Rosie Singer from Zarephath Wines used to be in the fine arts before the fine art of producing wine grabbed hold of her heart. Now when she’s not found in her beloved Great Southern vineyard, you can find her on the stoves at her popular cellar door cafe. Here’s her story!
When, why and how did you first enter the wine industry?
I grew up in Marlborough in New Zealand in a home that appreciated good wine and food. The beauty and climate of the Great Southern attracted me to look for a rural property, the one I fell for just happened to have 11,000 grape vines on it!!
Where has your career taken you so far?
I previously worked in the fine arts industry and had my own gallery. Since taking over Zarephath we have won 5 trophies in 2 years for our Cool Climate Riesling and Pinot Noir.
You are the Owner at Zarephath Wines. Can you tell us the story of why, when and how this happened?
In 2013 following a marriage break up I sought a new life with income potential generated from wine and cellar door café. I love to cook for others and the local produce I use is being appreciated by many return customers which in return enhances our wine sales.
What is the philosophy behind Zarephath Wines?
We want to give our vineyard visitors an authentic home grown experience, to tell the story of the property and give people a connection with the wine they are taking home.
What grape varieties do you make wine from at Zarephath Wines? And where are they sourced from?
We are a single vineyard only, we only produce what we grow. Riesling, Chardonnay, Pinot Noir, Shiraz , Cabernet Sauvignon and Merlot.
What are your personal favourites from those you produce, and why?
I love our Pinot Noir, it hits the spot every time for deliciousness, and the food pairings are endless. A glass of our Oaked Chardonnay on a summer evening or our Rose are both classic cool climate wines that are hard to beat.
Within the business, what’s a typical day like for you?
My partner and I work the property ourselves and take the weekends to run the café and cellar door. Our days are filled with vineyard work, office work, cooking, marketing, deliveries and making time for the Porongurup Community.
What is your absolute favourite wine and food pairing? And what should we keep in mind when matching food and wine?

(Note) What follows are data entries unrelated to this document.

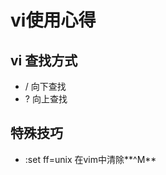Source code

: vi使用心得
==============================

vi 查找方式
---------------
+  / 向下查找  
+  ? 向上查找




特殊技巧
------------------
+  :set ff=unix 在vim中清除**^M**  
 
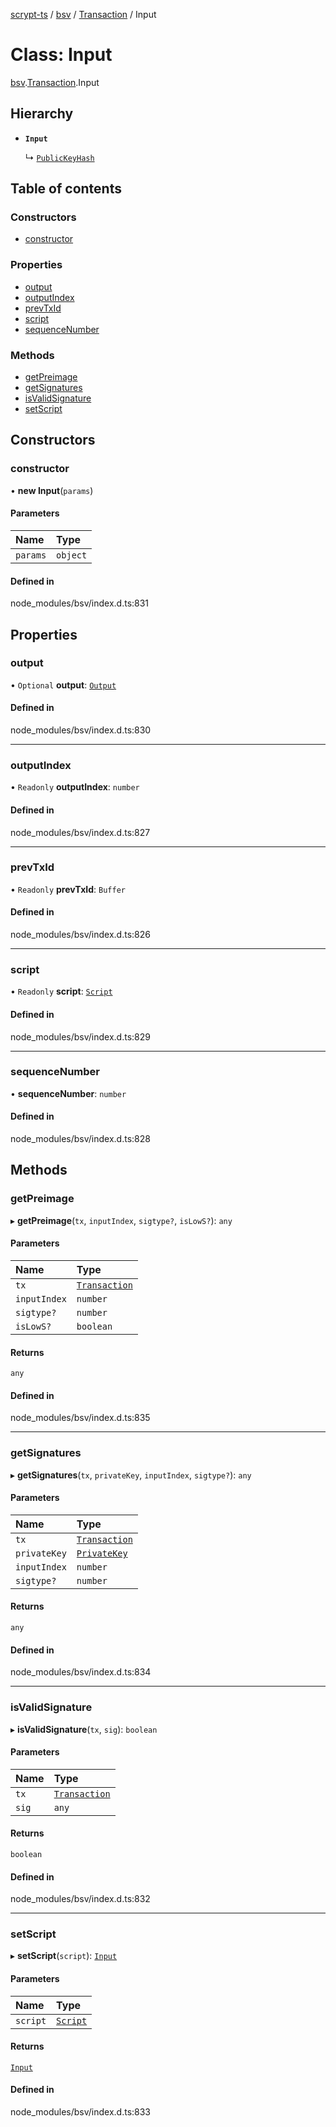 [scrypt-ts](../README.md) / [bsv](../modules/bsv.md) / [Transaction](../modules/bsv.Transaction.md) / Input

# Class: Input

[bsv](../modules/bsv.md).[Transaction](../modules/bsv.Transaction.md).Input

## Hierarchy

- **`Input`**

  ↳ [`PublicKeyHash`](bsv.Transaction.Input.PublicKeyHash.md)

## Table of contents

### Constructors

- [constructor](bsv.Transaction.Input-1.md#constructor)

### Properties

- [output](bsv.Transaction.Input-1.md#output)
- [outputIndex](bsv.Transaction.Input-1.md#outputindex)
- [prevTxId](bsv.Transaction.Input-1.md#prevtxid)
- [script](bsv.Transaction.Input-1.md#script)
- [sequenceNumber](bsv.Transaction.Input-1.md#sequencenumber)

### Methods

- [getPreimage](bsv.Transaction.Input-1.md#getpreimage)
- [getSignatures](bsv.Transaction.Input-1.md#getsignatures)
- [isValidSignature](bsv.Transaction.Input-1.md#isvalidsignature)
- [setScript](bsv.Transaction.Input-1.md#setscript)

## Constructors

### constructor

• **new Input**(`params`)

#### Parameters

| Name | Type |
| :------ | :------ |
| `params` | `object` |

#### Defined in

node_modules/bsv/index.d.ts:831

## Properties

### output

• `Optional` **output**: [`Output`](bsv.Transaction.Output.md)

#### Defined in

node_modules/bsv/index.d.ts:830

___

### outputIndex

• `Readonly` **outputIndex**: `number`

#### Defined in

node_modules/bsv/index.d.ts:827

___

### prevTxId

• `Readonly` **prevTxId**: `Buffer`

#### Defined in

node_modules/bsv/index.d.ts:826

___

### script

• `Readonly` **script**: [`Script`](bsv.Script-1.md)

#### Defined in

node_modules/bsv/index.d.ts:829

___

### sequenceNumber

• **sequenceNumber**: `number`

#### Defined in

node_modules/bsv/index.d.ts:828

## Methods

### getPreimage

▸ **getPreimage**(`tx`, `inputIndex`, `sigtype?`, `isLowS?`): `any`

#### Parameters

| Name | Type |
| :------ | :------ |
| `tx` | [`Transaction`](bsv.Transaction-1.md) |
| `inputIndex` | `number` |
| `sigtype?` | `number` |
| `isLowS?` | `boolean` |

#### Returns

`any`

#### Defined in

node_modules/bsv/index.d.ts:835

___

### getSignatures

▸ **getSignatures**(`tx`, `privateKey`, `inputIndex`, `sigtype?`): `any`

#### Parameters

| Name | Type |
| :------ | :------ |
| `tx` | [`Transaction`](bsv.Transaction-1.md) |
| `privateKey` | [`PrivateKey`](bsv.PrivateKey.md) |
| `inputIndex` | `number` |
| `sigtype?` | `number` |

#### Returns

`any`

#### Defined in

node_modules/bsv/index.d.ts:834

___

### isValidSignature

▸ **isValidSignature**(`tx`, `sig`): `boolean`

#### Parameters

| Name | Type |
| :------ | :------ |
| `tx` | [`Transaction`](bsv.Transaction-1.md) |
| `sig` | `any` |

#### Returns

`boolean`

#### Defined in

node_modules/bsv/index.d.ts:832

___

### setScript

▸ **setScript**(`script`): [`Input`](bsv.Transaction.Input-1.md)

#### Parameters

| Name | Type |
| :------ | :------ |
| `script` | [`Script`](bsv.Script-1.md) |

#### Returns

[`Input`](bsv.Transaction.Input-1.md)

#### Defined in

node_modules/bsv/index.d.ts:833
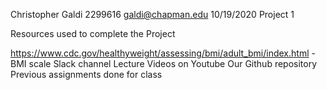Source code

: Christopher Galdi
2299616
galdi@chapman.edu
10/19/2020
Project 1

Resources used to complete the Project

https://www.cdc.gov/healthyweight/assessing/bmi/adult_bmi/index.html - BMI scale
Slack channel
Lecture Videos on Youtube
Our Github repository
Previous assignments done for class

I grow a lot of our produce in the orchard and the vegie patch, so always fun to try pairings. Quinces & Pinot Noir, Pears and Creamy Chardonnay, Beetroots and Sparkling Shiraz. Not really one for rules – I enjoy experimenting and trying new things.

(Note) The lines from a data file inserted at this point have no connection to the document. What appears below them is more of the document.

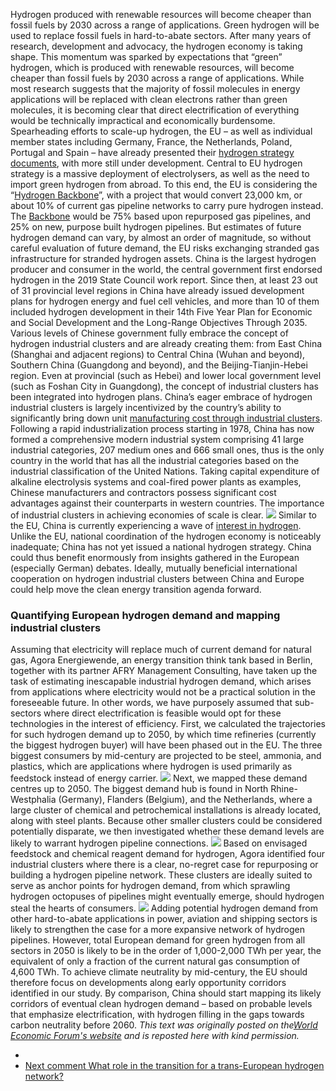 Hydrogen produced with renewable resources will become cheaper than fossil fuels by 2030 across a range of applications. Green hydrogen will be used to replace fossil fuels in hard-to-abate sectors.
After many years of research, development and advocacy, the hydrogen economy is taking shape. This momentum was sparked by expectations that “green” hydrogen, which is produced with renewable resources, will become cheaper than fossil fuels by 2030 across a range of applications. While most research suggests that the majority of fossil molecules in energy applications will be replaced with clean electrons rather than green molecules, it is becoming clear that direct electrification of everything would be technically impractical and economically burdensome.
Spearheading efforts to scale-up hydrogen, the EU – as well as individual member states including Germany, France, the Netherlands, Poland, Portugal and Spain – have already presented their [hydrogen strategy documents](https://www.europeanfiles.eu/energy/renewable-hydrogen-a-key-driver-for-europes-energy-transition), with more still under development. Central to EU hydrogen strategy is a massive deployment of electrolysers, as well as the need to import green hydrogen from abroad. To this end, the EU is considering the “[Hydrogen Backbone](https://ec.europa.eu/info/sites/default/files/energy_climate_change_environment/events/presentations/05.04_mf34_presentation-european_hydrogen_backbone-muthmann.pdf)”, with a project that would convert 23,000 km, or about 10% of current gas pipeline networks to carry pure hydrogen instead.
The [Backbone](https://ec.europa.eu/info/sites/default/files/energy_climate_change_environment/events/presentations/05.04_mf34_presentation-european_hydrogen_backbone-muthmann.pdf) would be 75% based upon repurposed gas pipelines, and 25% on new, purpose built hydrogen pipelines. But estimates of future hydrogen demand can vary, by almost an order of magnitude, so without careful evaluation of future demand, the EU risks exchanging stranded gas infrastructure for stranded hydrogen assets.
China is the largest hydrogen producer and consumer in the world, the central government first endorsed hydrogen in the 2019 State Council work report. Since then, at least 23 out of 31 provincial level regions in China have already issued development plans for hydrogen energy and fuel cell vehicles, and more than 10 of them included hydrogen development in their 14th Five Year Plan for Economic and Social Development and the Long-Range Objectives Through 2035.
Various levels of Chinese government fully embrace the concept of hydrogen industrial clusters and are already creating them: from East China (Shanghai and adjacent regions) to Central China (Wuhan and beyond), Southern China (Guangdong and beyond), and the Beijing-Tianjin-Hebei region. Even at provincial (such as Hebei) and lower local government level (such as Foshan City in Guangdong), the concept of industrial clusters has been integrated into hydrogen plans.
China’s eager embrace of hydrogen industrial clusters is largely incentivized by the country’s ability to significantly bring down unit [manufacturing cost through industrial clusters](https://www.ifri.org/en/publications/etudes-de-lifri/prospects-hydrogen-economy-chinese-characteristics). Following a rapid industrialization process starting in 1978, China has now formed a comprehensive modern industrial system comprising 41 large industrial categories, 207 medium ones and 666 small ones, thus is the only country in the world that has all the industrial categories based on the industrial classification of the United Nations. Taking capital expenditure of alkaline electrolysis systems and coal-fired power plants as examples, Chinese manufacturers and contractors possess significant cost advantages against their counterparts in western countries. The importance of industrial clusters in achieving economies of scale is clear.
![](https://www.agora-energiewende.org/fileadmin/Blog/2021/Green_hydrogen_clusters_in_Europe_and_China/csm_Picture3_ced5d3a17d.png)
Similar to the EU, China is currently experiencing a wave of [interest in hydrogen](https://www.ifri.org/en/publications/etudes-de-lifri/prospects-hydrogen-economy-chinese-characteristics). Unlike the EU, national coordination of the hydrogen economy is noticeably inadequate; China has not yet issued a national hydrogen strategy. China could thus benefit enormously from insights gathered in the European (especially German) debates. Ideally, mutually beneficial international cooperation on hydrogen industrial clusters between China and Europe could help move the clean energy transition agenda forward.
### Quantifying European hydrogen demand and mapping industrial clusters
Assuming that electricity will replace much of current demand for natural gas, Agora Energiewende, an energy transition think tank based in Berlin, together with its partner AFRY Management Consulting, have taken up the task of estimating inescapable industrial hydrogen demand, which arises from applications where electricity would not be a practical solution in the foreseeable future. In other words, we have purposely assumed that sub-sectors where direct electrification is feasible would opt for these technologies in the interest of efficiency.
First, we calculated the trajectories for such hydrogen demand up to 2050, by which time refineries (currently the biggest hydrogen buyer) will have been phased out in the EU. The three biggest consumers by mid-century are projected to be steel, ammonia, and plastics, which are applications where hydrogen is used primarily as feedstock instead of energy carrier.
![](https://www.agora-energiewende.org/fileadmin/Blog/2021/Green_hydrogen_clusters_in_Europe_and_China/csm_abb-01_52636c15e7.png)
Next, we mapped these demand centres up to 2050. The biggest demand hub is found in North Rhine-Westphalia (Germany), Flanders (Belgium), and the Netherlands, where a large cluster of chemical and petrochemical installations is already located, along with steel plants. Because other smaller clusters could be considered potentially disparate, we then investigated whether these demand levels are likely to warrant hydrogen pipeline connections.
![](https://www.agora-energiewende.org/fileadmin/Blog/2021/Green_hydrogen_clusters_in_Europe_and_China/csm_Screenshot_2021-05-11_172635_a8a39dc631.png)
Based on envisaged feedstock and chemical reagent demand for hydrogen, Agora identified four industrial clusters where there is a clear, no-regret case for repurposing or building a hydrogen pipeline network. These clusters are ideally suited to serve as anchor points for hydrogen demand, from which sprawling hydrogen octopuses of pipelines might eventually emerge, should hydrogen steal the hearts of consumers.
![](https://www.agora-energiewende.org/fileadmin/Blog/2021/Green_hydrogen_clusters_in_Europe_and_China/csm_abb-07_0885132b21.png)
Adding potential hydrogen demand from other hard-to-abate applications in power, aviation and shipping sectors is likely to strengthen the case for a more expansive network of hydrogen pipelines.
However, total European demand for green hydrogen from all sectors in 2050 is likely to be in the order of 1,000-2,000 TWh per year, the equivalent of only a fraction of the current natural gas consumption of 4,600 TWh. To achieve climate neutrality by mid-century, the EU should therefore focus on developments along early opportunity corridors identified in our study. By comparison, China should start mapping its likely corridors of eventual clean hydrogen demand – based on probable levels that emphasize electrification, with hydrogen filling in the gaps towards carbon neutrality before 2060.
_This text was originally posted on the[World Economic Forum's website](https://www.weforum.org/agenda/2021/05/industrial-clusters-green-hydrogen-europe-china/) and is reposted here with kind permission._
  * [ ](https://www.agora-energiewende.org/news-events/how-green-is-chinas-post-covid-recovery-in-2020)
  * [ Next comment  What role in the transition for a trans-European hydrogen network? ](https://www.agora-energiewende.org/news-events/what-role-in-the-transition-for-a-trans-european-hydrogen-network)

As a woman working in the wine industry, have you faced any particular challenges where your gender has ever been an issue?
The industry is male dominated in almost every area but I find it refreshing to be able to bring to the table perhaps a different outlook or another way of approaching problem solving.

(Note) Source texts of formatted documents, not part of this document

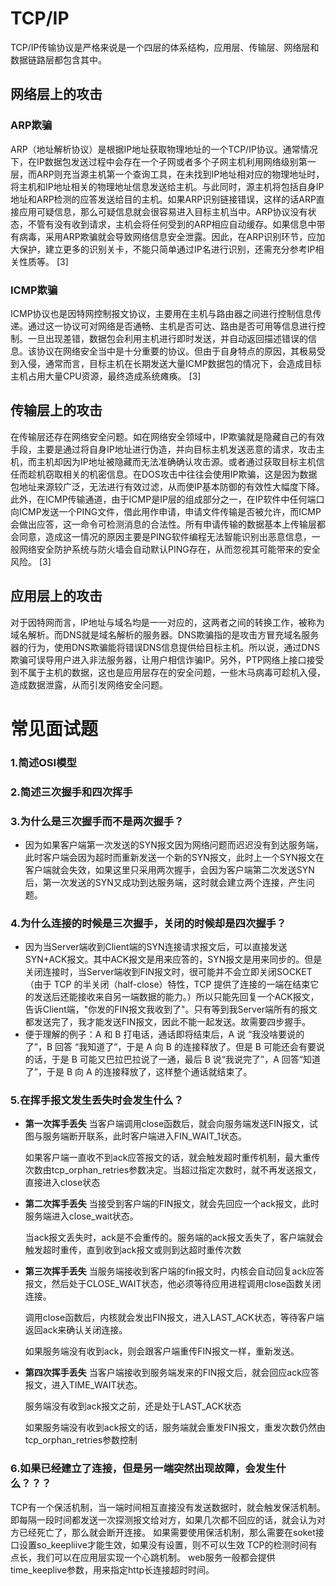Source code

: # TCP/IP

TCP/IP传输协议是严格来说是一个四层的体系结构，应用层、传输层、网络层和数据链路层都包含其中。

## 网络层上的攻击

### ARP欺骗

ARP（地址解析协议）是根据IP地址获取物理地址的一个TCP/IP协议。通常情况下，在IP数据包发送过程中会存在一个子网或者多个子网主机利用网络级别第一层，而ARP则充当源主机第一个查询工具，在未找到IP地址相对应的物理地址时，将主机和IP地址相关的物理地址信息发送给主机。与此同时，源主机将包括自身IP地址和ARP检测的应答发送给目的主机。如果ARP识别链接错误，这样的话ARP直接应用可疑信息，那么可疑信息就会很容易进入目标主机当中。ARP协议没有状态，不管有没有收到请求，主机会将任何受到的ARP相应自动缓存。如果信息中带有病毒，采用ARP欺骗就会导致网络信息安全泄露。因此，在ARP识别环节，应加大保护，建立更多的识别关卡，不能只简单通过IP名进行识别，还需充分参考IP相关性质等。 [3]

### ICMP欺骗

ICMP协议也是因特网控制报文协议，主要用在主机与路由器之间进行控制信息传递。通过这一协议可对网络是否通畅、主机是否可达、路由是否可用等信息进行控制。一旦出现差错，数据包会利用主机进行即时发送，并自动返回描述错误的信息。该协议在网络安全当中是十分重要的协议。但由于自身特点的原因，其极易受到入侵，通常而言，目标主机在长期发送大量ICMP数据包的情况下，会造成目标主机占用大量CPU资源，最终造成系统瘫痪。 [3]

## 传输层上的攻击

在传输层还存在网络安全问题。如在网络安全领域中，IP欺骗就是隐藏自己的有效手段，主要是通过将自身IP地址进行伪造，并向目标主机发送恶意的请求，攻击主机，而主机却因为IP地址被隐藏而无法准确确认攻击源。或者通过获取目标主机信任而趁机窃取相关的机密信息。在DOS攻击中往往会使用IP欺骗，这是因为数据包地址来源较广泛，无法进行有效过滤，从而使IP基本防御的有效性大幅度下降。此外，在ICMP传输通道，由于ICMP是IP层的组成部分之一，在IP软件中任何端口向ICMP发送一个PING文件，借此用作申请，申请文件传输是否被允许，而ICMP会做出应答，这一命令可检测消息的合法性。所有申请传输的数据基本上传输层都会同意，造成这一情况的原因主要是PING软件编程无法智能识别出恶意信息，一般网络安全防护系统与防火墙会自动默认PING存在，从而忽视其可能带来的安全风险。 [3]

## 应用层上的攻击

对于因特网而言，IP地址与域名均是一一对应的，这两者之间的转换工作，被称为域名解析。而DNS就是域名解析的服务器。DNS欺骗指的是攻击方冒充域名服务器的行为，使用DNS欺骗能将错误DNS信息提供给目标主机。所以说，通过DNS欺骗可误导用户进入非法服务器，让用户相信诈骗IP。另外，PTP网络上接口接受到不属于主机的数据，这也是应用层存在的安全问题，一些木马病毒可趁机入侵，造成数据泄露，从而引发网络安全问题。

# 常见面试题

### 1.**简述OSI模型**

### 2.简述三次握手和四次挥手

### 3.为什么是三次握手而不是两次握手？

- 因为如果客户端第一次发送的SYN报文因为网络问题而迟迟没有到达服务端，此时客户端会因为超时而重新发送一个新的SYN报文，此时上一个SYN报文在客户端就会失效，如果这里只采用两次握手，会因为客户端第二次发送SYN后，第一次发送的SYN又成功到达服务端，这时就会建立两个连接，产生问题。

### 4.为什么连接的时候是三次握手，关闭的时候却是四次握手？

- 因为当Server端收到Client端的SYN连接请求报文后，可以直接发送SYN+ACK报文。其中ACK报文是用来应答的，SYN报文是用来同步的。但是关闭连接时，当Server端收到FIN报文时，很可能并不会立即关闭SOCKET（由于 TCP 的半关闭（half-close）特性，TCP 提供了连接的一端在结束它的发送后还能接收来自另一端数据的能力。）所以只能先回复一个ACK报文，告诉Client端，"你发的FIN报文我收到了"。只有等到我Server端所有的报文都发送完了，我才能发送FIN报文，因此不能一起发送。故需要四步握手。
- 便于理解的例子：A 和 B 打电话，通话即将结束后，A 说 “我没啥要说的了”，B 回答 “我知道了”，于是 A 向 B 的连接释放了。但是 B 可能还会有要说的话，于是 B 可能又巴拉巴拉说了一通，最后 B 说“我说完了”，A 回答“知道了”，于是 B 向 A 的连接释放了，这样整个通话就结束了。

### 5.在挥手报文发生丢失时会发生什么？

- **第一次挥手丢失**
  当客户端调用close函数后，就会向服务端发送FIN报文，试图与服务端断开联系，此时客户端进入FIN_WAIT_1状态。

  如果客户端一直收不到ack应答报文的话，就会触发超时重传机制，最大重传次数由tcp_orphan_retries参数决定。当超过指定次数时，就不再发送报文，直接进入close状态

- **第二次挥手丢失**
  当接受到客户端的FIN报文，就会先回应一个ack报文，此时服务端进入close_wait状态。

  当ack报文丢失时，ack是不会重传的。服务端的ack报文丢失了，客户端就会触发超时重传，直到收到ack报文或则到达超时重传次数

- **第三次挥手丢失**
  当服务端接收到客户端的fin报文时，内核会自动回复ack应答报文，然后处于CLOSE_WAIT状态，他必须等待应用进程调用close函数关闭连接。

  调用close函数后，内核就会发出FIN报文，进入LAST_ACK状态，等待客户端返回ack来确认关闭连接。

  如果服务端没有收到ack，则会跟客户端重传FIN报文一样，重新发送。

- **第四次挥手丢失**
  当客户端接收到服务端发来的FIN报文后，就会回应ack应答报文，进入TIME_WAIT状态。

  服务端没有收到ack报文之前，还是处于LAST_ACK状态

  如果服务端没有收到ack报文的话，服务端就会重发FIN报文，重发次数仍然由tcp_orphan_retries参数控制

  

### 6.**如果已经建立了连接，但是另一端突然出现故障，会发生什么？？？**

TCP有一个保活机制，当一端时间相互直接没有发送数据时，就会触发保活机制。即每隔一段时间都发送一次探测报文给对方，如果几次都不回应的话，就会认为对方已经死亡了，那么就会断开连接。
如果需要使用保活机制，那么需要在soket接口设置so_keepliive才能生效，如果没有设置，则不可以生效
TCP的检测时间有点长，我们可以在应用层实现一个心跳机制。
web服务一般都会提供time_keeplive参数，用来指定http长连接超时时间。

In your experience, do women think about or talk about wine differently than blokes do?
Women at our cellar door are looking for real connection with their palate and the wine, they are generally open to try new varieties or varieties that they may have given up years ago. It’s always refreshing to re-educate.
What’s your number one tip for tasting wine?
Be comfortable with your surroundings and confident but polite with your views. Every palate and experience is different.
If there was one thing you could tell the sisterhood of wine-lovers out there, what would it be?
Don’t be afraid to buy a box of something you love. It’s always fantastic to have your own cellar to draw on to share with loved ones and friends.